Potensi yang dapat dikembangkan adalah budidaya ikan di karamba jaring apung (Kajapung – KJA) dan budidaya rumput laut dengan metode tali tunggal permukaan. Usaha ini bila dimanfaatkan dengan baik sangat penting artinya bagi peningkatan produksi perikanan, kesempatan kerja, pendapatan nelayan dan devisa negara. Peluang pengembangannya dapat dilihat dari potensi sumberdaya alam, sumberdaya alam dan pasar.
Kegiatan budidaya perikanan ditentukan oleh beberapa faktor antara lain sumber air menyangkut kualitas dan kuantitasnya, potensi/ketersediaan lahan menyangkut topografi, tekstur dan kesuburannya yang diperkirakan dapat dimanfaatkan bagi usaha budidaya. Indonesia memiliki potensi budidaya laut yang cukup besar. Berdasarkan hitungan sekitar 5 km dari garis pantai ke arah laut, potensi lahan kegiatan budidaya berbasis laut diperkirakan sekitar 24.53 juta ha, dan khusus untuk budidaya karamba jaring apung 2.01 juta ha.

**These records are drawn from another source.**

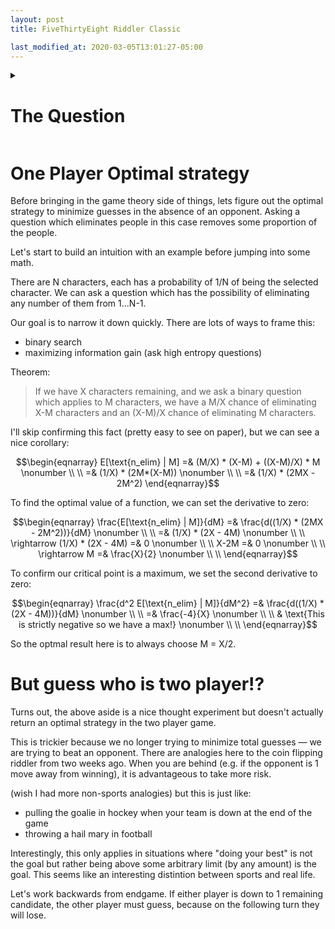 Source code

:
 ```yaml
---
layout: post
title: FiveThirtyEight Riddler Classic

last_modified_at: 2020-03-05T13:01:27-05:00
---
```



<details>
<summary><h1>The Question</h1></summary>
<q>

Sticking with the board game theme, from Andrew Lin comes a closer examination of a classic game of reasoning and elimination:

In the game of “Guess Who,” each player first randomly (and independently of their opponent) selects one of N character tiles. While it’s unlikely, both players can choose the same character. Each of the N characters is distinct in appearance — for example, characters have different skin tones, hair color, hair length and accessories like hats or glasses.

Each player also has access to a board with images of all N characters. The players alternate taking turns, and during each turn a player has two options:

Make a specific guess as to their opponent’s selected character. If correct, the player who made the guess immediately wins. Otherwise, that player immediately loses.
Ask a yes-or-no question about their opponent’s chosen character, in order to eliminate some of the candidates. Importantly, if only one possible character is left after the question, the player must still wait until their next turn to officially guess that character.
Assume both players are highly skilled at choosing yes-or-no questions, so that they can always craft a question to potentially rule out (or in) any desired number of candidates. Also, both are playing to maximize their own probability of winning.

Let’s keep things (relatively) simple, and suppose that N = 4. How likely is it that the player who goes first will win?

Extra credit: If N is instead 24 (the number of characters in the original “Guess Who” game), now how likely is it that the player who goes first will win?

Extra extra credit: If N is instead 14, now how likely is it that the player who goes first will win?
<cite><a href="https://fivethirtyeight.com/features/how-good-are-you-at-guess-who/">How Good Are You At Guess Who?</a></cite>
</q>
</details>

# One Player Optimal strategy
Before bringing in the game theory side of things, lets figure out the optimal strategy to minimize guesses in the absence of an opponent. Asking a question which eliminates people in this case removes some proportion of the people.

Let's start to build an intuition with an example before jumping into some math.

There are N characters, each has a probability of 1/N of being the selected character. We can ask a question which has the possibility of eliminating any number of them from 1...N-1.

Our goal is to narrow it down quickly. There are lots of ways to frame this:
* binary search
* maximizing information gain (ask high entropy questions)

Theorem:
> If we have X characters remaining, and we ask a binary question which applies to M characters, we have a M/X chance of eliminating X-M characters and an (X-M)/X chance of eliminating M characters.

I'll skip confirming this fact (pretty easy to see on paper), but we can see a nice corollary:

$$\begin{eqnarray}
    E[\text{n_elim} | M] =& (M/X) * (X-M)  + ((X-M)/X) * M \nonumber \\ \\
    =& (1/X) * (2M*(X-M)) \nonumber \\ \\
    =& (1/X) * (2MX - 2M^2)
\end{eqnarray}$$

To find the optimal value of a function, we can set the derivative to zero:

$$\begin{eqnarray}
    \frac{E[\text{n_elim} | M]}{dM} =& \frac{d((1/X) * (2MX - 2M^2))}{dM} \nonumber \\ \\
                        =& (1/X) * (2X - 4M) \nonumber \\ \\
    \rightarrow (1/X) * (2X - 4M) =& 0 \nonumber \\ \\
    X-2M =& 0 \nonumber \\ \\
    \rightarrow M =& \frac{X}{2} \nonumber \\ \\
\end{eqnarray}$$

To confirm our critical point is a maximum, we set the second derivative to zero:

$$\begin{eqnarray}
    \frac{d^2 E[\text{n_elim} | M]}{dM^2} =& \frac{d((1/X) * (2X - 4M))}{dM} \nonumber \\ \\
                                    =& \frac{-4}{X} \nonumber \\ \\
                                    & \text{This is strictly negative so we have a max!} \nonumber \\ \\
\end{eqnarray}$$

So the optmal result here is to always choose M = X/2.

# But guess who is two player!?
Turns out, the above aside is a nice thought experiment but doesn't actually return an optimal strategy in the two player game.

This is trickier because we no longer trying to minimize total guesses — we are trying to beat an opponent. There are analogies here to the coin flipping riddler from two weeks ago. When you are behind (e.g. if the opponent is 1 move away from winning), it is advantageous to take more risk.

(wish I had more non-sports analogies) but this is just like:
* pulling the goalie in hockey when your team is down at the end of the game
* throwing a hail mary in football

Interestingly, this only applies in situations where "doing your best" is not the goal but rather being above some arbitrary limit (by any amount) is the goal. This seems like an interesting distintion between sports and real life.

Let's work backwards from endgame. If either player is down to 1 remaining candidate, the other player must guess, because on the following turn they will lose.




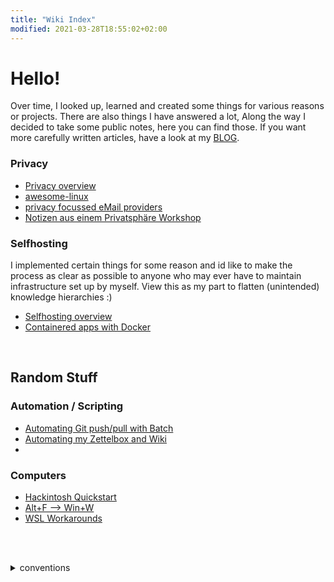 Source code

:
 ```yaml
---
title: "Wiki Index"
modified: 2021-03-28T18:55:02+02:00
---
```


# Hello!

Over time, I looked up, learned and created some things for various reasons or projects. There are also things I have answered a lot,
Along the way I decided to take some public notes, here you can find those. 
If you want more carefully written articles, have a look at my [BLOG](blog.decided.to).

### Privacy

- [Privacy overview](./privacy/privacy-index)
- [awesome-linux](./privacy/awesome-linux)
- [privacy focussed eMail providers](./privacy/secure-email)
- [Notizen aus einem Privatsphäre Workshop](./privacy/privacy-workshop-de)

### Selfhosting
I implemented certain things for some reason and id like to make the process as clear as possible to anyone who may ever have to maintain infrastructure set up by myself.
View this as my part to flatten (unintended) knowledge hierarchies :)

- [Selfhosting overview](./selfhosting/index-selfhosting)
- [Containered apps with Docker](./selfhosting/applications/container-apps-docker)

<br/>

## Random Stuff

### Automation / Scripting

- [Automating Git push/pull with Batch](./automate-everything/win_git-pull_git-push)
- [Automating my Zettelbox and Wiki](./automate-everything/zettlr+git)
- <!--* [](./automate everything/)-->

### Computers

- [Hackintosh Quickstart](./computer/hackintosh)
- [Alt+F --> Win+W](./computer/win+w-close)
- [WSL Workarounds](./computer/wsl-stuff)

<br/><br/>

<details> <summary> conventions </summary>

### internal links

In case you are wondering WTF those numbers are: they are internal links used by [zettlr](https://zettlr.com).

### Languages

My default will be english, but in case I accidentally wrote in German (\*-de), im not going to spend time translating. Use [deepl](https://deepl.com).

For my fellow germans: blabliblub-de zeigt dass die Datei auf Deutsch ist. Auch hier der Hinweis, dass [deepl](https://deepl.com) existiert.

</details>

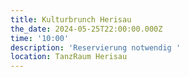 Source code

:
 ```yaml
---
title: Kulturbrunch Herisau
the_date: 2024-05-25T22:00:00.000Z
time: '10:00'
description: 'Reservierung notwendig '
location: TanzRaum Herisau
---
```


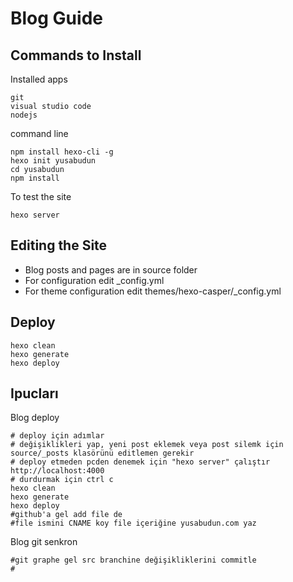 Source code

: 
# Blog Guide

## Commands to Install

Installed apps
```
git
visual studio code
nodejs
```

command line
```
npm install hexo-cli -g
hexo init yusabudun
cd yusabudun
npm install
```
To test the site
```
hexo server
```

## Editing the Site

- Blog posts and pages are in source folder
- For configuration edit _config.yml
- For theme configuration edit themes/hexo-casper/_config.yml

## Deploy
```
hexo clean
hexo generate
hexo deploy
```

## Ipucları

Blog deploy
```
# deploy için adımlar
# değişiklikleri yap, yeni post eklemek veya post silemk için source/_posts klasörünü editlemen gerekir
# deploy etmeden pcden denemek için "hexo server" çalıştır http://localhost:4000
# durdurmak için ctrl c
hexo clean
hexo generate
hexo deploy
#github'a gel add file de 
#file ismini CNAME koy file içeriğine yusabudun.com yaz
```

Blog git senkron
```
#git graphe gel src branchine değişikliklerini commitle
#
```
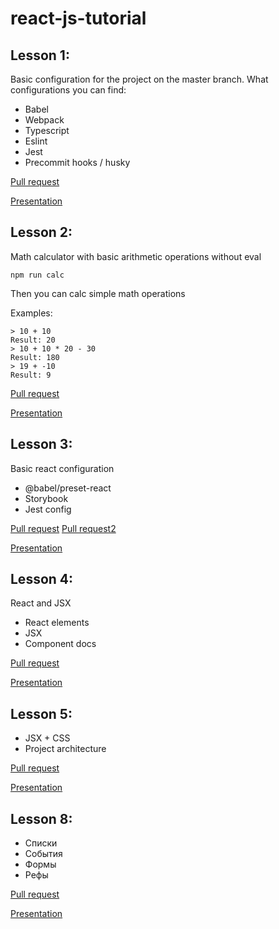 # react-js-tutorial

## Lesson 1:
Basic configuration for the project on the master branch. What configurations you can find:
* Babel
* Webpack
* Typescript
* Eslint
* Jest
* Precommit hooks / husky

[Pull request](https://github.com/nickovchinnikov/react-js-tutorial/pull/1)

[Presentation](https://drive.google.com/open?id=1uCyasL97go3mQU28Rg7gWPkSpRU--6EUU9bQb9pEbg0)

## Lesson 2:
Math calculator with basic arithmetic operations without eval

```npm run calc```

Then you can calc simple math operations

Examples:

```
> 10 + 10
Result: 20
> 10 + 10 * 20 - 30
Result: 180
> 19 + -10
Result: 9
```

[Pull request](https://github.com/nickovchinnikov/react-js-tutorial/pull/3)

[Presentation](https://docs.google.com/presentation/d/1ACOGg-BgKrcnLool6gFzT3G3w1oProH_2O4PjCiz2w8/edit?usp=sharing)

## Lesson 3:
Basic react configuration

* @babel/preset-react
* Storybook
* Jest config

[Pull request](https://github.com/nickovchinnikov/react-js-tutorial/pull/7)
[Pull request2](https://github.com/nickovchinnikov/react-js-tutorial/pull/8)

[Presentation](https://drive.google.com/open?id=10qgUTWj5aMG4WxcNk9UV8_xMHdnE5GRH7I7_Z8w0P7M)

## Lesson 4:
React and JSX

* React elements
* JSX
* Component docs

[Pull request](https://github.com/nickovchinnikov/react-js-tutorial/pull/9)

[Presentation](https://docs.google.com/presentation/d/1R7sU2VQHHgCExYgX1yEKrcbwhebYSQq_OII5LY4pZuI/edit?usp=sharing)

## Lesson 5:
* JSX + CSS
* Project architecture

[Pull request](https://github.com/nickovchinnikov/react-js-tutorial/pull/11)

[Presentation](https://docs.google.com/presentation/d/1t96SBbpVXh7mPr3G_zsa6cVaCJKR6b4Bl9XnYY6-KHs/edit?usp=sharing)


## Lesson 8:
* Списки
* События
* Формы
* Рефы

[Pull request](https://github.com/nickovchinnikov/react-js-tutorial/pull/14/)

[Presentation](https://docs.google.com/presentation/d/1-dCyyIYT0sgeITNLKeSIBufGiuiBKoGRYpeO3pdlZlY/edit?usp=sharing) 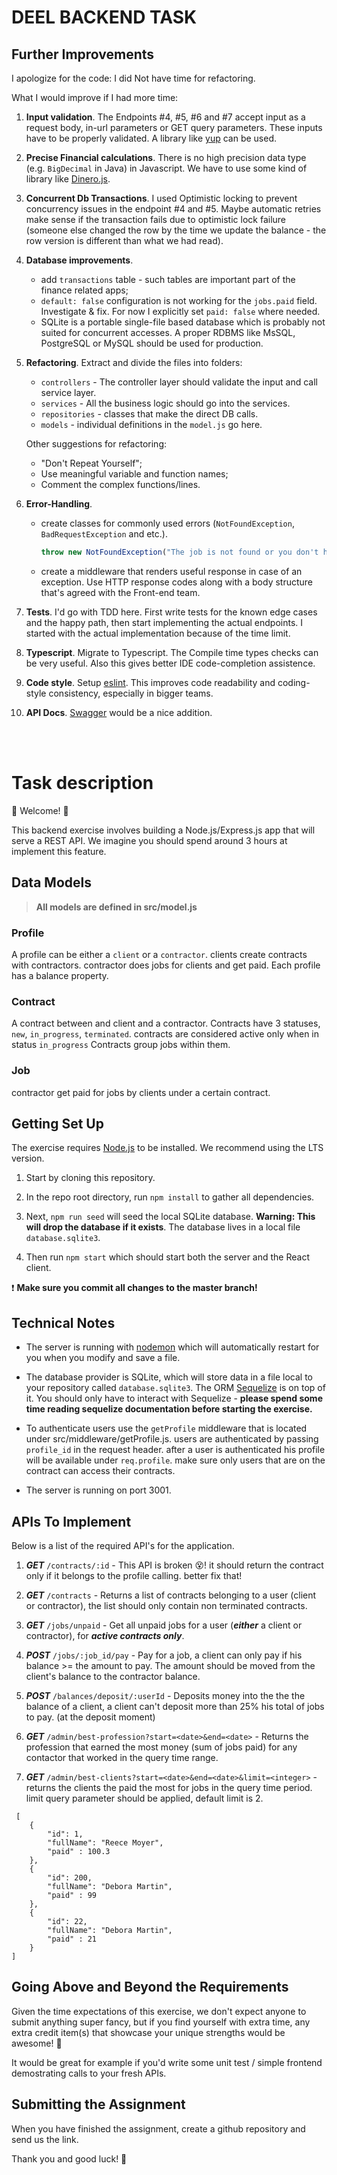 # DEEL BACKEND TASK

## Further Improvements
I apologize for the code: I did Not have time for refactoring. 

What I would improve if I had more time:
1. **Input validation**. The Endpoints #4, #5, #6 and #7 accept input as a request body, in-url parameters or GET query parameters. These inputs have to be properly validated. A library like [yup](https://www.npmjs.com/package/yup) can be used.
2. **Precise Financial calculations**. There is no high precision data type (e.g. `BigDecimal` in Java) in Javascript. We have to use some kind of library like [Dinero.js](https://dinerojs.com/).
3. **Concurrent Db Transactions**. I used Optimistic locking to prevent concurrency issues in the endpoint #4 and #5. Maybe automatic retries make sense if the transaction fails due to optimistic lock failure (someone else changed the row by the time we update the balance - the row version is different than what we had read).
4. **Database improvements**. 
    - add `transactions` table - such tables are important part of the finance related apps;
    - `default: false` configuration is not working for the `jobs.paid` field. Investigate & fix. For now I explicitly set `paid: false` where needed.
    - SQLite is a portable single-file based database which is probably not suited for concurrent accesses. A proper RDBMS like MsSQL, PostgreSQL or MySQL should be used for production.
5. **Refactoring**. Extract and divide the files into folders:     
    - `controllers` - The controller layer should validate the input and call service layer.
    - `services` - All the business logic should go into the services.
    - `repositories` - classes that make the direct DB calls.
    - `models` - individual definitions in the `model.js` go here.

    Other suggestions for refactoring:
    - "Don't Repeat Yourself";
    - Use meaningful variable and function names;
    - Comment the complex functions/lines.

6. **Error-Handling**.
    - create classes for commonly used errors (`NotFoundException`, `BadRequestException` and etc.). 
        ```js
        throw new NotFoundException("The job is not found or you don't have enough privileges to access it.");
        ```
    - create a middleware that renders useful response in case of an exception. Use HTTP response codes along with a body structure that's agreed with the Front-end team.
7. **Tests**. I'd go with TDD here. First write tests for the known edge cases and the happy path, then start implementing the actual endpoints. I started with the actual implementation because of the time limit.
8. **Typescript**. Migrate to Typescript. The Compile time types checks can be very useful. Also this gives better IDE code-completion assistence.
9. **Code style**. Setup [eslint](https://eslint.org/). This improves code readability and coding-style consistency, especially in bigger teams.
10. **API Docs**. [Swagger](https://swagger.io/) would be a nice addition.

<br/>
<br/>

# Task description

💫 Welcome! 🎉


This backend exercise involves building a Node.js/Express.js app that will serve a REST API. We imagine you should spend around 3 hours at implement this feature.

## Data Models

> **All models are defined in src/model.js**

### Profile
A profile can be either a `client` or a `contractor`. 
clients create contracts with contractors. contractor does jobs for clients and get paid.
Each profile has a balance property.

### Contract
A contract between and client and a contractor.
Contracts have 3 statuses, `new`, `in_progress`, `terminated`. contracts are considered active only when in status `in_progress`
Contracts group jobs within them.

### Job
contractor get paid for jobs by clients under a certain contract.

## Getting Set Up

  
The exercise requires [Node.js](https://nodejs.org/en/) to be installed. We recommend using the LTS version.

  

1. Start by cloning this repository.

  

1. In the repo root directory, run `npm install` to gather all dependencies.

  

1. Next, `npm run seed` will seed the local SQLite database. **Warning: This will drop the database if it exists**. The database lives in a local file `database.sqlite3`.

  

1. Then run `npm start` which should start both the server and the React client.

  

❗️ **Make sure you commit all changes to the master branch!**

  
  

## Technical Notes

  

- The server is running with [nodemon](https://nodemon.io/) which will automatically restart for you when you modify and save a file.

- The database provider is SQLite, which will store data in a file local to your repository called `database.sqlite3`. The ORM [Sequelize](http://docs.sequelizejs.com/) is on top of it. You should only have to interact with Sequelize - **please spend some time reading sequelize documentation before starting the exercise.**

- To authenticate users use the `getProfile` middleware that is located under src/middleware/getProfile.js. users are authenticated by passing `profile_id` in the request header. after a user is authenticated his profile will be available under `req.profile`. make sure only users that are on the contract can access their contracts.
- The server is running on port 3001.

  

## APIs To Implement 

  

Below is a list of the required API's for the application.

  


1. ***GET*** `/contracts/:id` - This API is broken 😵! it should return the contract only if it belongs to the profile calling. better fix that!

2. ***GET*** `/contracts` - Returns a list of contracts belonging to a user (client or contractor), the list should only contain non terminated contracts.

3. ***GET*** `/jobs/unpaid` -  Get all unpaid jobs for a user (***either*** a client or contractor), for ***active contracts only***.

4. ***POST*** `/jobs/:job_id/pay` - Pay for a job, a client can only pay if his balance >= the amount to pay. The amount should be moved from the client's balance to the contractor balance.

5. ***POST*** `/balances/deposit/:userId` - Deposits money into the the the balance of a client, a client can't deposit more than 25% his total of jobs to pay. (at the deposit moment)

6. ***GET*** `/admin/best-profession?start=<date>&end=<date>` - Returns the profession that earned the most money (sum of jobs paid) for any contactor that worked in the query time range.

7. ***GET*** `/admin/best-clients?start=<date>&end=<date>&limit=<integer>` - returns the clients the paid the most for jobs in the query time period. limit query parameter should be applied, default limit is 2.
```
 [
    {
        "id": 1,
        "fullName": "Reece Moyer",
        "paid" : 100.3
    },
    {
        "id": 200,
        "fullName": "Debora Martin",
        "paid" : 99
    },
    {
        "id": 22,
        "fullName": "Debora Martin",
        "paid" : 21
    }
]
```

  

## Going Above and Beyond the Requirements

Given the time expectations of this exercise, we don't expect anyone to submit anything super fancy, but if you find yourself with extra time, any extra credit item(s) that showcase your unique strengths would be awesome! 🙌

It would be great for example if you'd write some unit test / simple frontend demostrating calls to your fresh APIs.

  

## Submitting the Assignment

When you have finished the assignment, create a github repository and send us the link.

  

Thank you and good luck! 🙏
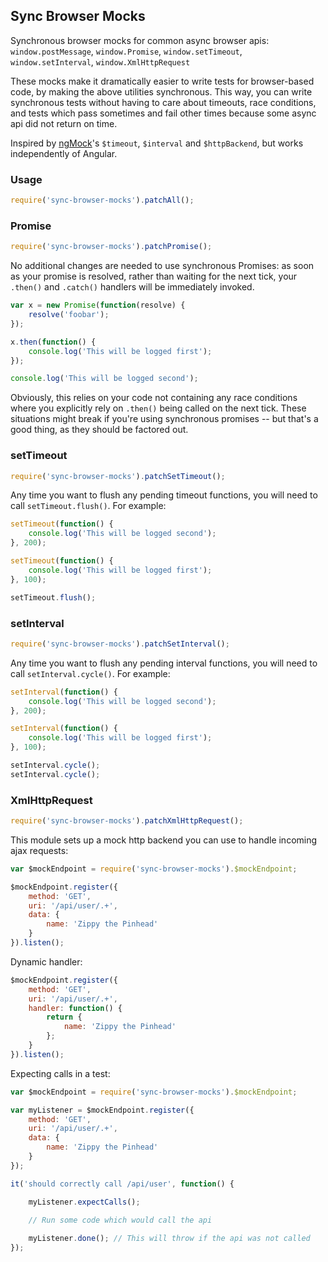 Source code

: Sync Browser Mocks
------------------

Synchronous browser mocks for common async browser apis: `window.postMessage`, `window.Promise`, `window.setTimeout`, `window.setInterval`, `window.XmlHttpRequest`

These mocks make it dramatically easier to write tests for browser-based code, by making the above utilities synchronous.
This way, you can write synchronous tests without having to care about timeouts, race conditions, and tests which pass sometimes
and fail other times because some async api did not return on time.

Inspired by [ngMock](https://docs.angularjs.org/api/ngMock)'s `$timeout`, `$interval` and `$httpBackend`, but works independently of Angular.

### Usage

```javascript
require('sync-browser-mocks').patchAll();
```

### Promise

```javascript
require('sync-browser-mocks').patchPromise();
```

No additional changes are needed to use synchronous Promises: as soon as your promise is resolved, rather than waiting for the next tick, your `.then()` and `.catch()` handlers will be immediately invoked.

```javascript
var x = new Promise(function(resolve) {
    resolve('foobar');
});

x.then(function() {
    console.log('This will be logged first');
});

console.log('This will be logged second');
```

Obviously, this relies on your code not containing any race conditions where you explicitly rely on `.then()` being called on the next tick.
These situations might break if you're using synchronous promises -- but that's a good thing, as they should be factored out.

### setTimeout

```javascript
require('sync-browser-mocks').patchSetTimeout();
```

Any time you want to flush any pending timeout functions, you will need to call `setTimeout.flush()`. For example:

```javascript
setTimeout(function() {
    console.log('This will be logged second');
}, 200);

setTimeout(function() {
    console.log('This will be logged first');
}, 100);

setTimeout.flush();
```


### setInterval

```javascript
require('sync-browser-mocks').patchSetInterval();
```

Any time you want to flush any pending interval functions, you will need to call `setInterval.cycle()`. For example:

```javascript
setInterval(function() {
    console.log('This will be logged second');
}, 200);

setInterval(function() {
    console.log('This will be logged first');
}, 100);

setInterval.cycle();
setInterval.cycle();
```


### XmlHttpRequest

```javascript
require('sync-browser-mocks').patchXmlHttpRequest();
```

This module sets up a mock http backend you can use to handle incoming ajax requests:

```javascript
var $mockEndpoint = require('sync-browser-mocks').$mockEndpoint;

$mockEndpoint.register({
    method: 'GET',
    uri: '/api/user/.+',
    data: {
        name: 'Zippy the Pinhead'
    }
}).listen();
```

Dynamic handler:

```javascript
$mockEndpoint.register({
    method: 'GET',
    uri: '/api/user/.+',
    handler: function() {
        return {
            name: 'Zippy the Pinhead'
        };
    }
}).listen();
```

Expecting calls in a test:

```javascript
var $mockEndpoint = require('sync-browser-mocks').$mockEndpoint;

var myListener = $mockEndpoint.register({
    method: 'GET',
    uri: '/api/user/.+',
    data: {
        name: 'Zippy the Pinhead'
    }
});

it('should correctly call /api/user', function() {

    myListener.expectCalls();
    
    // Run some code which would call the api

    myListener.done(); // This will throw if the api was not called
});
```
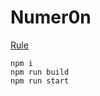 # Numer0n

[Rule](https://ja.wikipedia.org/wiki/Numer0n)

```
npm i
npm run build
npm run start
```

Komoditas yang dapat dibudiayakan pada areal tersebut: ikan kakap, kerapu, tiram, kerang darah, teripang, kerang mutiara dan abalone serta rumput laut (Dahuri, 2002).
Usaha ini dapat beroperasi dengan baik jika lokasi yang merupakan areal budidaya pada saat site selection dilakukan pengukuran dan pengamatan, sehingga dapat ditentukan lokasi yang benar-benar layak.
Lokasi harus terhindar dari badai dan gelombang besar dan terus-menerus. Karena hal ini akan membuat ikan stres yang mempengaruhi pertumbuhan, selera makan dan penyebab penyakit, selain itu dapat merusakan kontruksi. Untuk itu harus dipilih lokasi :
1) Di teluk, antara pulau, terdapat karang yg memanjang untuk meredam terpaan gelombang.
2) Limbah : terhindar dari pencemaran oleh limbah industri, pertanian, dan rumah tangga.
3) Predator : menghindari habitat ikan buas sebagai pemangsa dan dapat merusak jaring.
4) Lalu lintas kapal : bukan merupakan alur pelayaran kapal penumpang, barang & tanker yg dapat menyebabkan kebisingan, buangan minyak, gelombang atau tersangkut tali jangkar.
5) Pakan : lokasi harus dekat areal operasional bagan atau tempat pendaratan ikan.
6) Transportasi : paling tidak transport untuk benih dan hasil panen dapat cepat dan lancar.
7) Keamanan : ditekankan pada pencurian ikan.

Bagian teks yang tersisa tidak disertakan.